Integral membrane proteins (of the alpha-helical class) are of central importance in a wide variety of vital cellular functions. Despite considerable effort on methods to predict the location of the helices, little attention has been directed toward developing an automatic method to pack the helices together. In principle, the prediction of membrane proteins should be easier than the prediction of globular proteins: there is only one type of secondary structure and all helices pack with a common alignment across the membrane. This allows all possible structures to be represented on a simple lattice and exhaustively enumerated. Prediction success lies not in generating many possible folds but in recognizing which corresponds to the native. Our evaluation of each fold is based on how well the exposed surface predicted from a multiple sequence alignment fits its allocated position. Just as exposure to solvent in globular proteins can be predicted from sequence variation, so exposure to lipid can be recognized by variable-hydrophobic (variphobic) positions. Application to both bacteriorhodopsin and the eukaryotic rhodopsin/opsin families revealed that the angular size of the lipid-exposed faces must be predicted accurately to allow selection of the correct fold. With the inherent uncertainties in helix prediction and parameter choice, this accuracy could not be guaranteed but the correct fold was typically found in the top six candidates. Our method provides the first completely automatic method that can proceed from a scan of the protein sequence databanks to a predicted three-dimensional structure with no intervention required from the investigator. Within the limited domain of the seven helix bundle proteins, a good chance can be given of selecting the correct structure. However, the limited number of sequences available with a corresponding known structure makes further characterization of the method difficult.

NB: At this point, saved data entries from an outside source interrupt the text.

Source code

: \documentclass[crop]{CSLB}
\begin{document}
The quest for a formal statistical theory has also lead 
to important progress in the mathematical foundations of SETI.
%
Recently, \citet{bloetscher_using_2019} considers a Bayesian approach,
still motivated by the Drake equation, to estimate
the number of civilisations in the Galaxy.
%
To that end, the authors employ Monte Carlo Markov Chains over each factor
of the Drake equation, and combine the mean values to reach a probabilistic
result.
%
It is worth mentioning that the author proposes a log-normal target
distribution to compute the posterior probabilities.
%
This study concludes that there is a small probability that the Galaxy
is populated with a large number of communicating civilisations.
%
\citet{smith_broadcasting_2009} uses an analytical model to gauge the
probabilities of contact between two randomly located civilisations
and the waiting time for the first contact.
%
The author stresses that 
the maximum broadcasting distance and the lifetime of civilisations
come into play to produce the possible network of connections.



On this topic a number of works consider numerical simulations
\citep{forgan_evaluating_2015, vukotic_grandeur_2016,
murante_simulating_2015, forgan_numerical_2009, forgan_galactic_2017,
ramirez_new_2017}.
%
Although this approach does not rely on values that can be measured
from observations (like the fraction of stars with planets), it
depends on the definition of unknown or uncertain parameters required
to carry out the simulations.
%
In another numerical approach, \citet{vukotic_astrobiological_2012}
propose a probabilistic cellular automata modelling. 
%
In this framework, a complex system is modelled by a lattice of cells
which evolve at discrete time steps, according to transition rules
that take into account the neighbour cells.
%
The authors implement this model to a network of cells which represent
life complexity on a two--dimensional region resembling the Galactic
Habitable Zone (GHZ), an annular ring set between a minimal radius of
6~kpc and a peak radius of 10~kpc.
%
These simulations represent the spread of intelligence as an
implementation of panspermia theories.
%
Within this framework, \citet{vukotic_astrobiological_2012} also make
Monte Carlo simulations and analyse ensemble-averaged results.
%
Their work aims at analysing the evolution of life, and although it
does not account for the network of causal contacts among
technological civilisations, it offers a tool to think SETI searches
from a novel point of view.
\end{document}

(α-螺旋类)整合膜蛋白在多种重要的细胞功能中起着核心作用。尽管在预测螺旋位置的方法上付出了巨大努力,但对于开发一种自动将螺旋组装在一起的方法却很少有人关注。原则上,膜蛋白的预测应该比球状蛋白的预测更容易:只有一种二级结构类型,并且所有螺旋都以共同的排列方式跨膜堆积。这使得所有可能的结构都可以在一个简单的晶格上表示并被详尽列举。预测的成功不在于生成许多可能的折叠,而在于识别出与天然结构相对应的折叠。我们对每个折叠的评估基于从多序列比对预测的暴露表面与其分配位置的匹配程度。就像球状蛋白中暴露于溶剂的情况可以从序列变异中预测一样,暴露于脂质的情况可以通过可变疏水性(变疏水)位置来识别。应用于细菌视紫红质和真核视紫红质/视蛋白家族表明,必须准确预测脂质暴露面的角大小,以便选择正确的折叠。由于螺旋预测和参数选择存在固有的不确定性,无法保证这种准确性,但通常在前六个候选结构中能找到正确的折叠。我们的方法提供了第一种完全自动的方法,该方法可以从扫描蛋白质序列数据库开始,到预测的三维结构,无需研究者进行干预。在七螺旋束蛋白的有限范围内,有很大机会选择正确的结构。然而,具有相应已知结构的可用序列数量有限,使得该方法的进一步表征变得困难。